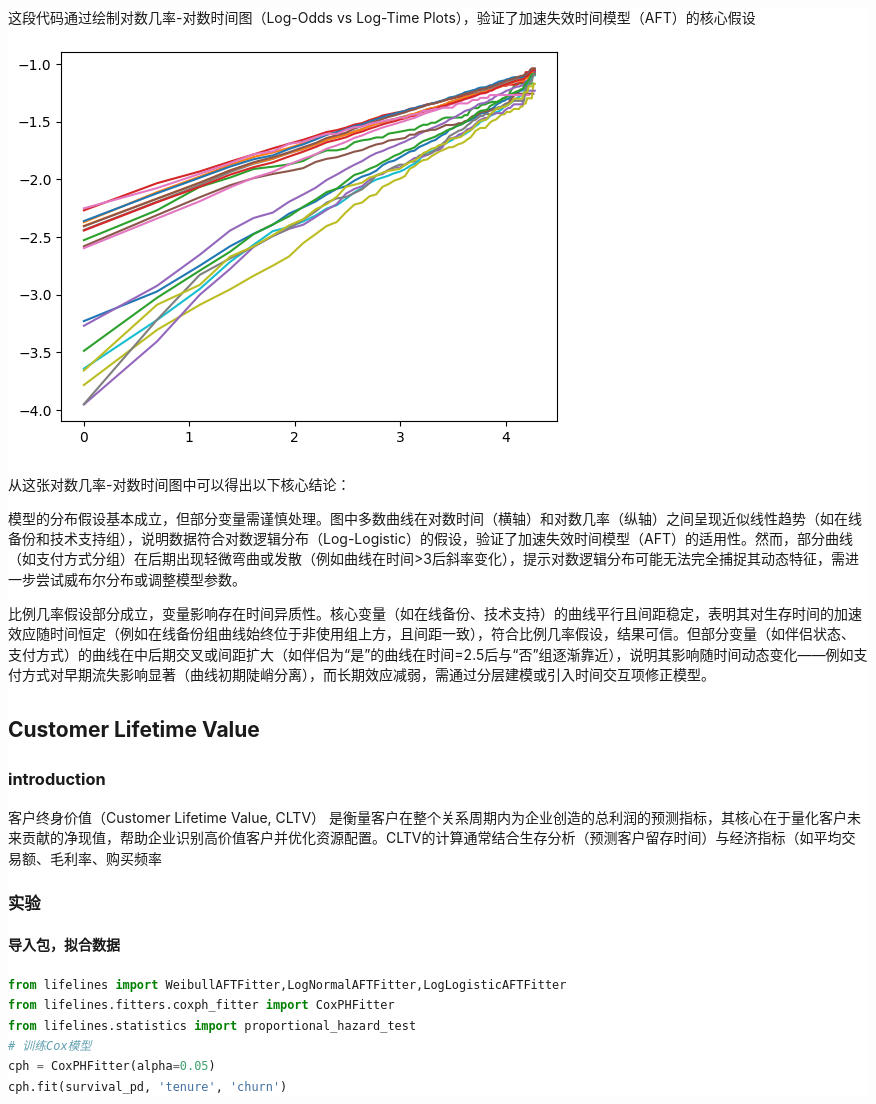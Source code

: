 这段代码通过绘制对数几率-对数时间图（Log-Odds vs Log-Time Plots），验证了加速失效时间模型（AFT）的核心假设

![1](image/7.png)

从这张对数几率-对数时间图中可以得出以下核心结论：

模型的分布假设基本成立，但部分变量需谨慎处理。图中多数曲线在对数时间（横轴）和对数几率（纵轴）之间呈现近似线性趋势（如在线备份和技术支持组），说明数据符合对数逻辑分布（Log-Logistic）的假设，验证了加速失效时间模型（AFT）的适用性。然而，部分曲线（如支付方式分组）在后期出现轻微弯曲或发散（例如曲线在时间>3后斜率变化），提示对数逻辑分布可能无法完全捕捉其动态特征，需进一步尝试威布尔分布或调整模型参数。

比例几率假设部分成立，变量影响存在时间异质性。核心变量（如在线备份、技术支持）的曲线平行且间距稳定，表明其对生存时间的加速效应随时间恒定（例如在线备份组曲线始终位于非使用组上方，且间距一致），符合比例几率假设，结果可信。但部分变量（如伴侣状态、支付方式）的曲线在中后期交叉或间距扩大（如伴侣为“是”的曲线在时间=2.5后与“否”组逐渐靠近），说明其影响随时间动态变化——例如支付方式对早期流失影响显著（曲线初期陡峭分离），而长期效应减弱，需通过分层建模或引入时间交互项修正模型。

## Customer Lifetime Value

### introduction

客户终身价值（Customer Lifetime Value, CLTV） 是衡量客户在整个关系周期内为企业创造的总利润的预测指标，其核心在于量化客户未来贡献的净现值，帮助企业识别高价值客户并优化资源配置。CLTV的计算通常结合生存分析（预测客户留存时间）与经济指标（如平均交易额、毛利率、购买频率

### 实验

#### 导入包，拟合数据
```python
from lifelines import WeibullAFTFitter,LogNormalAFTFitter,LogLogisticAFTFitter
from lifelines.fitters.coxph_fitter import CoxPHFitter
from lifelines.statistics import proportional_hazard_test
# 训练Cox模型
cph = CoxPHFitter(alpha=0.05)
cph.fit(survival_pd, 'tenure', 'churn')
```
···
* [Activity]: No pictures belong in the answer; copy all other parts of the listing exactly.

* [The answer]:
Source code

: 这段代码通过绘制对数几率-对数时间图（Log-Odds vs Log-Time Plots），验证了加速失效时间模型（AFT）的核心假设

![1](image/7.png)

从这张对数几率-对数时间图中可以得出以下核心结论：

模型的分布假设基本成立，但部分变量需谨慎处理。图中多数曲线在对数时间（横轴）和对数几率（纵轴）之间呈现近似线性趋势（如在线备份和技术支持组），说明数据符合对数逻辑分布（Log-Logistic）的假设，验证了加速失效时间模型（AFT）的适用性。然而，部分曲线（如支付方式分组）在后期出现轻微弯曲或发散（例如曲线在时间>3后斜率变化），提示对数逻辑分布可能无法完全捕捉其动态特征，需进一步尝试威布尔分布或调整模型参数。

比例几率假设部分成立，变量影响存在时间异质性。核心变量（如在线备份、技术支持）的曲线平行且间距稳定，表明其对生存时间的加速效应随时间恒定（例如在线备份组曲线始终位于非使用组上方，且间距一致），符合比例几率假设，结果可信。但部分变量（如伴侣状态、支付方式）的曲线在中后期交叉或间距扩大（如伴侣为“是”的曲线在时间=2.5后与“否”组逐渐靠近），说明其影响随时间动态变化——例如支付方式对早期流失影响显著（曲线初期陡峭分离），而长期效应减弱，需通过分层建模或引入时间交互项修正模型。

## Customer Lifetime Value

### introduction

客户终身价值（Customer Lifetime Value, CLTV） 是衡量客户在整个关系周期内为企业创造的总利润的预测指标，其核心在于量化客户未来贡献的净现值，帮助企业识别高价值客户并优化资源配置。CLTV的计算通常结合生存分析（预测客户留存时间）与经济指标（如平均交易额、毛利率、购买频率

### 实验

#### 导入包，拟合数据
```python
from lifelines import WeibullAFTFitter,LogNormalAFTFitter,LogLogisticAFTFitter
from lifelines.fitters.coxph_fitter import CoxPHFitter
from lifelines.statistics import proportional_hazard_test
# 训练Cox模型
cph = CoxPHFitter(alpha=0.05)
cph.fit(survival_pd, 'tenure', 'churn')
```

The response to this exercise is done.